If "each" shows up in a line of the material, return that line.

:: The data ::

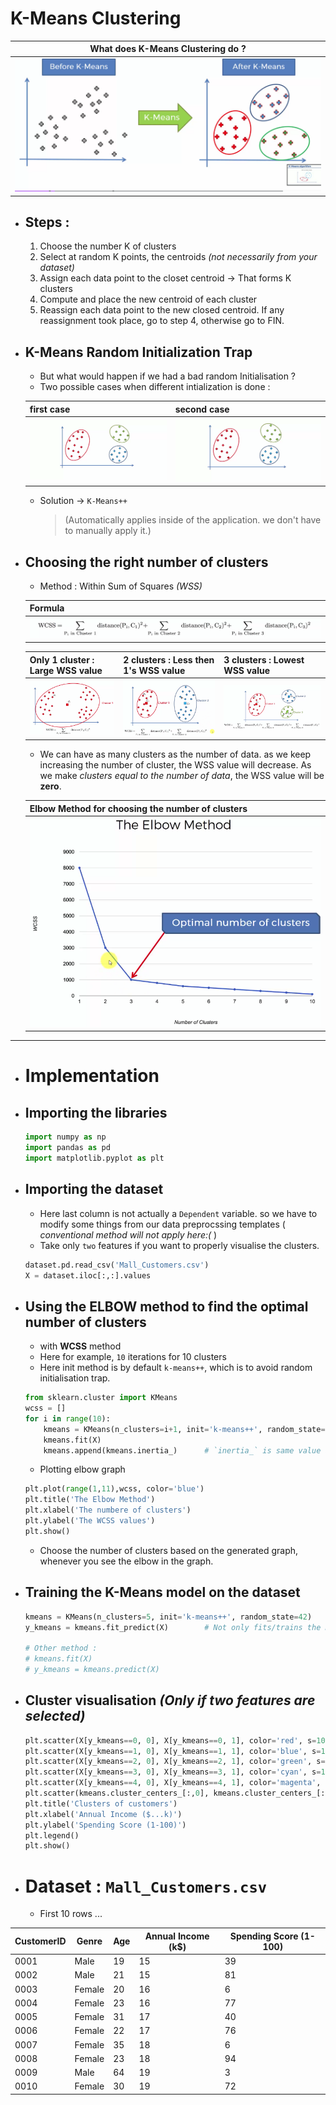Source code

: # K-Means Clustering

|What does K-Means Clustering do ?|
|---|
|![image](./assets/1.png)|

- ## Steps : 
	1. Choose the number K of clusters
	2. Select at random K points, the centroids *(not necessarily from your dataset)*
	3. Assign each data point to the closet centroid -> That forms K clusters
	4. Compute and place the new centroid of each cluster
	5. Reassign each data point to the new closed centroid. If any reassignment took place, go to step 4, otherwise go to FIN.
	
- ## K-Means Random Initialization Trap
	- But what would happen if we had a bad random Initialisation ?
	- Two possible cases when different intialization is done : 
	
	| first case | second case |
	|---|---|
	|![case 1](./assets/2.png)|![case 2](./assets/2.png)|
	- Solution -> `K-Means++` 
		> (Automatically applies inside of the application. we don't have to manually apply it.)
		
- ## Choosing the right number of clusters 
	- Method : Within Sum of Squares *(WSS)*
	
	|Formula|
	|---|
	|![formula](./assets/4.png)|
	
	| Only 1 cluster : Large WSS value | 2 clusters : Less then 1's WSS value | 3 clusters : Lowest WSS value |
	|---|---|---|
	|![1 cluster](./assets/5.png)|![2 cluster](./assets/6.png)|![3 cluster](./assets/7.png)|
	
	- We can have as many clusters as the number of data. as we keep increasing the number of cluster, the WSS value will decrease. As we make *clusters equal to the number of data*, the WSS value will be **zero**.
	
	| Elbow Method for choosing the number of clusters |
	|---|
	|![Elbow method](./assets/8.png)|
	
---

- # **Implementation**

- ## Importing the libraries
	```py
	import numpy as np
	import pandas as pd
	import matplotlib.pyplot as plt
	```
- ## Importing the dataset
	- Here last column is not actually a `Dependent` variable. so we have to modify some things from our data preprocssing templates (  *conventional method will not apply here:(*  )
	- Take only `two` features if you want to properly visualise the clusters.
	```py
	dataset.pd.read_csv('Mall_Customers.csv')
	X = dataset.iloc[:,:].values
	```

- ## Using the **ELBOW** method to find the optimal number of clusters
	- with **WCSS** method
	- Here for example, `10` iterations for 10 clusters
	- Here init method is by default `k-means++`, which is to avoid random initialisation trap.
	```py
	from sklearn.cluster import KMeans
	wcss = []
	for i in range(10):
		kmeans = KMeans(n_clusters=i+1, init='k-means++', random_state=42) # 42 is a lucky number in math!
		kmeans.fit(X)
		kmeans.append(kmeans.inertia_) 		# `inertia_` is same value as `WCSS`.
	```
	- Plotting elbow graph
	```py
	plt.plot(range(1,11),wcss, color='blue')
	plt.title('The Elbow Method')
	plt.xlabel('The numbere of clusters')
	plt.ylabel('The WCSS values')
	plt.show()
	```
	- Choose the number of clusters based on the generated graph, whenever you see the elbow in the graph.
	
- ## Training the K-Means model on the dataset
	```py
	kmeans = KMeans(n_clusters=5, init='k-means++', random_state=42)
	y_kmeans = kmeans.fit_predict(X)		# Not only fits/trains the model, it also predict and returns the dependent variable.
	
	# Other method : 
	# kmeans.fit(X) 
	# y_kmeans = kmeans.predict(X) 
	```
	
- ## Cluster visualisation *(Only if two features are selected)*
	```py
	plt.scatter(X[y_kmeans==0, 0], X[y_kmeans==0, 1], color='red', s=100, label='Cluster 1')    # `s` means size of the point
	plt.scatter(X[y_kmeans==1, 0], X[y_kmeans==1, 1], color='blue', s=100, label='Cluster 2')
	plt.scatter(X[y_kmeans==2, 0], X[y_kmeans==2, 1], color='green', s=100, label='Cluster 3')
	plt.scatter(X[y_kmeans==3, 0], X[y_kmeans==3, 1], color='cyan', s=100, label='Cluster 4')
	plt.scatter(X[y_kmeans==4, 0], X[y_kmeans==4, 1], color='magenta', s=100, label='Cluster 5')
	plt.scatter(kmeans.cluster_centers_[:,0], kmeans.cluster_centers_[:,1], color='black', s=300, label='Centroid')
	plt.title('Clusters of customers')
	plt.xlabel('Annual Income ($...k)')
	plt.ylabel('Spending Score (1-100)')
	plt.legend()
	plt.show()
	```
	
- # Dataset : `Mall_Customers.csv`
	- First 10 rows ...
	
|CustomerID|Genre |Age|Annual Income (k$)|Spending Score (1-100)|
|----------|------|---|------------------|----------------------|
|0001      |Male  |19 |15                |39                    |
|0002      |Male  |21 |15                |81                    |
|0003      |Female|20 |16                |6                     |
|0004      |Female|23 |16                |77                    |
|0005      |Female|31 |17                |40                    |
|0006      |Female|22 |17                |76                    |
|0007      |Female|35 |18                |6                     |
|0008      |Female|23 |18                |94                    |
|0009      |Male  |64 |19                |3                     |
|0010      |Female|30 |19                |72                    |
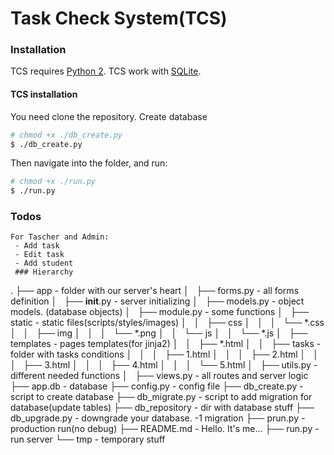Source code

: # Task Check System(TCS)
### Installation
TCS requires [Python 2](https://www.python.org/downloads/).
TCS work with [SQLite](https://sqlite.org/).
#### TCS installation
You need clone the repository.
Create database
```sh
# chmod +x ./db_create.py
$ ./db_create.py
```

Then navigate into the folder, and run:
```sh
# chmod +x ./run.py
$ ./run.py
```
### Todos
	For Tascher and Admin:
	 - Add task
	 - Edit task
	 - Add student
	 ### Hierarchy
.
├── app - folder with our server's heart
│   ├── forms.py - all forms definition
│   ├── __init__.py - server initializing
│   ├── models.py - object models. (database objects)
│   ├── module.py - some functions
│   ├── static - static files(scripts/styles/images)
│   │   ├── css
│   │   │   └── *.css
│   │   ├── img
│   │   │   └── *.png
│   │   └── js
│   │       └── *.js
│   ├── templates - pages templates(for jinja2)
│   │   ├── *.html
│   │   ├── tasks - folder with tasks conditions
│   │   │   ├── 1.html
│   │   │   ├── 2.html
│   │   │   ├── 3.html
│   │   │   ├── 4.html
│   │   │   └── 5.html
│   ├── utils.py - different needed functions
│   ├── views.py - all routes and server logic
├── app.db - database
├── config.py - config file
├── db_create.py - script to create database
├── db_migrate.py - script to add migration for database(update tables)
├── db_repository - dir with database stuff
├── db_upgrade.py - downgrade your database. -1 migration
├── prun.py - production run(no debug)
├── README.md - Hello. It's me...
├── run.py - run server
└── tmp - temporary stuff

:::

Response box
	3. Assign each data point to the closet centroid -> That forms K clusters
	4. Compute and place the new centroid of each cluster
	5. Reassign each data point to the new closed centroid. If any reassignment took place, go to step 4, otherwise go to FIN.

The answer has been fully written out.